Verkada CCTV Breach Exposes Hundreds Of Businesses

Verkada compromise of its CCTV system, sees hackers gain admin access to cameras inside Tesla, hospitals, police stations, prison etc

Hackers have compromised hundreds of businesses after gaining administration access to CCTV cameras installed in thousands of businesses.

The compromise has reportedly been confirmed by California-based Verkada, which provides cloud-based security camera services to a range of businesses.

According to Bloomberg, Verkada has 150,000 CCTV cameras in Tesla factories and warehouses, Cloudflare offices, Equinox gyms, hospitals, prison, schools, police stations, and Verkada’s own offices.


Verkada compromise

An international hacker collective reportedly breached the security-camera data collected by Verkada in order to demonstrate how commonplace the company’s security cameras are, and how easily hackable they are.

Bloomberg said the hackers able to view video from inside women’s health clinics, psychiatric hospitals and indeed the offices of Verkada itself.

Some of the cameras, including in hospitals, use facial-recognition technology to identify and categorise people captured on the footage.

The hackers reportedly said they also have access to the full video archive of all Verkada customers.

Bloomberg itself reported that it had viewed a video of a Verkada camera inside Florida hospital Halifax Health, which showed what appeared to be eight hospital staffers tackling a man and pinning him to a bed.

Another video, shot inside a Tesla warehouse in Shanghai, shows workers on an assembly line.

The hackers reportedly said they obtained access to 222 cameras in Tesla factories and warehouses.

Bloomberg cited one of the hackers as being Tillie Kottmann, who has previously claimed credit for hacking Intel and Nissan Motor Co.

Kottmann reportedly the reasons for the hacking by the collective are “lots of curiosity, fighting for freedom of information and against intellectual property, a huge dose of anti-capitalism, a hint of anarchism — and it’s also just too much fun not to do it.”

Kottmann reportedly called the hacking collective “Advanced Persistent Threat 69420,” a reference to the designations cybersecurity firms give to state sponsored hacking groups and cybercriminals.

Kottmann said they were able to download the entire list of thousands of Verkada customers, as well as the company’s balance sheet.
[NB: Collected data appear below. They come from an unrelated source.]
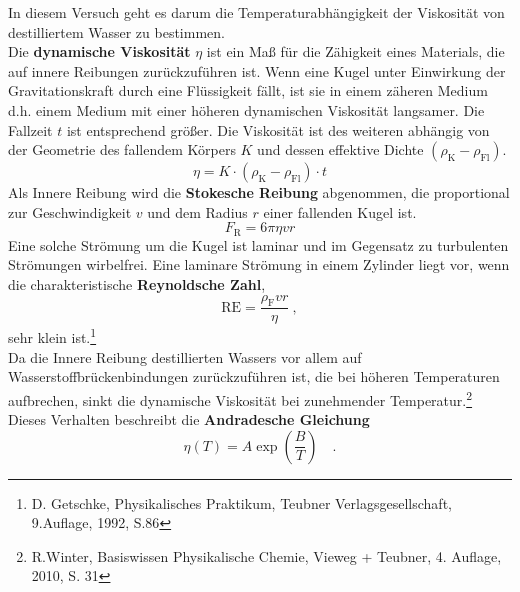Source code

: In diesem Versuch geht es darum die Temperaturabhängigkeit der Viskosität von destilliertem Wasser zu bestimmen. \\
Die \textbf{dynamische Viskosität} $\eta$ ist ein Maß für die Zähigkeit eines Materials, die auf innere Reibungen zurückzuführen ist. Wenn eine Kugel unter Einwirkung der Gravitationskraft durch eine Flüssigkeit fällt, ist sie in einem zäheren Medium d.h. einem Medium mit einer höheren dynamischen Viskosität langsamer. Die Fallzeit $t$ ist entsprechend größer. Die Viskosität ist des weiteren abhängig von der Geometrie des fallendem Körpers $K$ und dessen effektive Dichte $ (\rho_\text{K}-\rho_\text{Fl}) $.
\begin{equation}
\label{Visk}
\eta = K \cdot (\rho_\text{K} - \rho_\text{Fl}) \cdot  t
\end{equation}
Als Innere Reibung wird die \textbf{Stokesche Reibung} abgenommen, die proportional zur Geschwindigkeit $v$ und dem Radius $r$ einer fallenden Kugel ist.
\begin{equation}
F_\text{R} = 6\pi \eta v r
\end{equation}
Eine solche Strömung um die Kugel ist laminar und im Gegensatz zu turbulenten Strömungen wirbelfrei. Eine laminare Strömung in einem Zylinder liegt vor, wenn die charakteristische \textbf{Reynoldsche Zahl},
\begin{equation}
\label{Reynolds}
\text{RE} = \frac{\rho_\text{F} v r}{\eta} \ ,
\end{equation}
sehr klein ist.\footnote{D. Getschke, Physikalisches Praktikum, Teubner Verlagsgesellschaft, 9.Auflage, 1992, S.86} \\
Da die Innere Reibung destillierten Wassers vor allem auf Wasserstoffbrückenbindungen zurückzuführen ist, die bei höheren Temperaturen aufbrechen, sinkt die dynamische Viskosität bei zunehmender Temperatur.\footnote{R.Winter, Basiswissen Physikalische Chemie, Vieweg + Teubner, 4. Auflage, 2010, S. 31} Dieses Verhalten beschreibt die \textbf{Andradesche Gleichung}
\begin{equation}
\label{Andra}
\eta(T) = A \exp \left(\frac{B}{T}\right) \quad.
\end{equation}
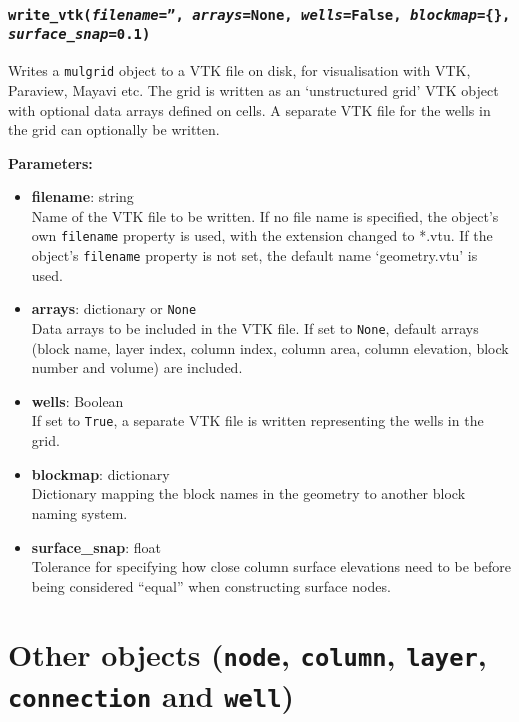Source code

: \begin{snugshade}\subsubsection{\texttt{write\_vtk(\emph{filename}='', \emph{arrays}=None, \emph{wells}=False, \emph{blockmap}=\{\}, \\
      \emph{surface\_snap}=0.1)}}\end{snugshade}
\label{sec:mulgrid:write_vtk}

Writes a \texttt{mulgrid} object to a VTK file on disk, for visualisation with VTK, Paraview, Mayavi etc.  The grid is written as an `unstructured grid' VTK object with optional data arrays defined on cells.  A separate VTK file for the wells in the grid can optionally be written.

\textbf{Parameters:}
\begin{itemize}
\item \textbf{filename}: string\\
  Name of the VTK file to be written.  If no file name is specified, the object's own \texttt{filename} property is used, with the extension changed to *.vtu.  If the object's \texttt{filename} property is not set, the default name `geometry.vtu' is used.
\item \textbf{arrays}: dictionary or \texttt{None}\\
  Data arrays to be included in the VTK file.  If set to \texttt{None}, default arrays (block name, layer index, column index, column area, column elevation, block number and volume) are included.
\item \textbf{wells}: Boolean\\
  If set to \texttt{True}, a separate VTK file is written representing the wells in the grid.
\item \textbf{blockmap}: dictionary\\
  Dictionary mapping the block names in the geometry to another block naming system.
\item \textbf{surface\_snap}: float\\
  Tolerance for specifying how close column surface elevations need to be before being considered ``equal'' when constructing surface nodes.
\end{itemize}

\section{Other objects (\texttt{node}, \texttt{column}, \texttt{layer}, \texttt{connection} and \texttt{well})}
\label{other_mulgrid_objects}

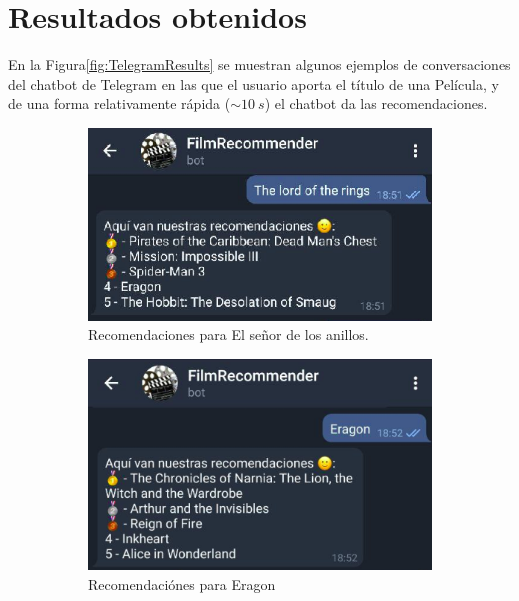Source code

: \section{Resultados obtenidos}

En la Figura\ref{fig:TelegramResults} se muestran algunos ejemplos de conversaciones del chatbot de Telegram en las que el usuario aporta el título de una Película, y de una forma relativamente rápida ($\sim 10\ s$) el chatbot da las recomendaciones.\\


\begin{figure}[H]
\begin{subfigure}{.5\textwidth}
  \centering
  \includegraphics[width=.9\linewidth]{contenido/imagenes/sc1.png}
  \caption{Recomendaciones para El señor de los anillos.}
  \label{fig:sc1}
\end{subfigure}%
\begin{subfigure}{.5\textwidth}
  \centering
  \includegraphics[width=.9\linewidth]{contenido/imagenes/sc2.png}
  \caption{Recomendaciónes para Eragon}
  \label{fig:sc2}
\end{subfigure}
\\
\begin{subfigure}{.5\textwidth}

\end{subfigure}
\end{figure}

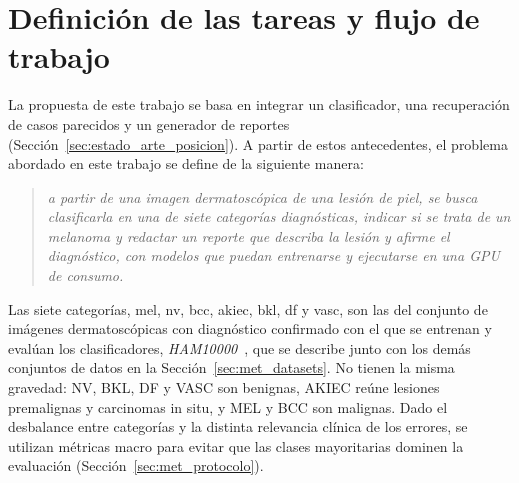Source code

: \section{Definición de las tareas y flujo de trabajo}
\label{sec:met_tareas}

La propuesta de este trabajo se basa en integrar un clasificador, una recuperación de casos parecidos y un generador
de reportes (Sección~\ref{sec:estado_arte_posicion}). A partir de estos antecedentes, el problema abordado en este trabajo se define de la siguiente manera:
\begin{quote}
    \emph{a partir de una imagen dermatoscópica de una lesión de piel, se busca clasificarla en una de siete categorías
    diagnósticas, indicar si se trata de un melanoma y redactar un reporte que describa la lesión y afirme el
    diagnóstico, con modelos que puedan entrenarse y ejecutarse en una GPU de consumo.}
\end{quote}

Las siete categorías, \gls{mel}, \gls{nv}, \gls{bcc}, \gls{akiec}, \gls{bkl}, \gls{df} y \gls{vasc}, son las del conjunto de imágenes dermatoscópicas con diagnóstico confirmado con el que se entrenan y evalúan los clasificadores, \emph{HAM10000}~\cite{tschandl2018ham10000}, que se describe junto con los demás conjuntos de datos en la Sección~\ref{sec:met_datasets}. No tienen la misma gravedad: NV, BKL, DF y VASC son benignas, AKIEC reúne lesiones premalignas y
carcinomas in situ, y MEL y BCC son malignas. Dado el desbalance entre categorías y la distinta relevancia clínica de los errores, se utilizan métricas macro para evitar que las clases mayoritarias dominen la evaluación (Sección~\ref{sec:met_protocolo}).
Kottman said hackers watched through the camera of a Verkada employee who had set one of the cameras up inside his home.

Verkada response

Verkada responded and said that it has notified law enforcement of the breach.

“We have disabled all internal administrator accounts to prevent any unauthorised access,” a Verkada spokesperson was quoted by Bloomberg in a statement. “Our internal security team and external security firm are investigating the scale and scope of this issue, and we have notified law enforcement.”

A person with knowledge of the matter said Verkada’s chief information security officer, an internal team and an external security firm are reportedly investigating the incident.

Verkada is also reportedly working to notify customers and set up a support line to address questions.

“This afternoon we were alerted that the Verkada security camera system that monitors main entry points and main thoroughfares in a handful of Cloudflare offices may have been compromised,” San Francisco-based Cloudflare reportedly said in a statement. “The cameras were located in a handful of offices that have been officially closed for several months.”

The company said it disabled the cameras and disconnected them from office networks.

Prison hacked

The hackers were also able to gain access to 330 security cameras inside the Madison County Jail in Huntsville, Alabama.

Bloomberg said it had seen images that show that the cameras inside the jail, some of which are hidden inside vents, thermostats and defibrillators, and which can track inmates and correctional staff using the facial-recognition technology.

The hackers reportedly said they were able to access live feeds and archived video, in some cases including audio, of interviews between police officers and criminal suspects, all in the high-definition resolution (4K).

It is also reported that Verkada in October 2020 fired three employees, after reports surfaced that workers had used its cameras to take pictures of female colleagues inside the Verkada office and make sexually explicit jokes about them.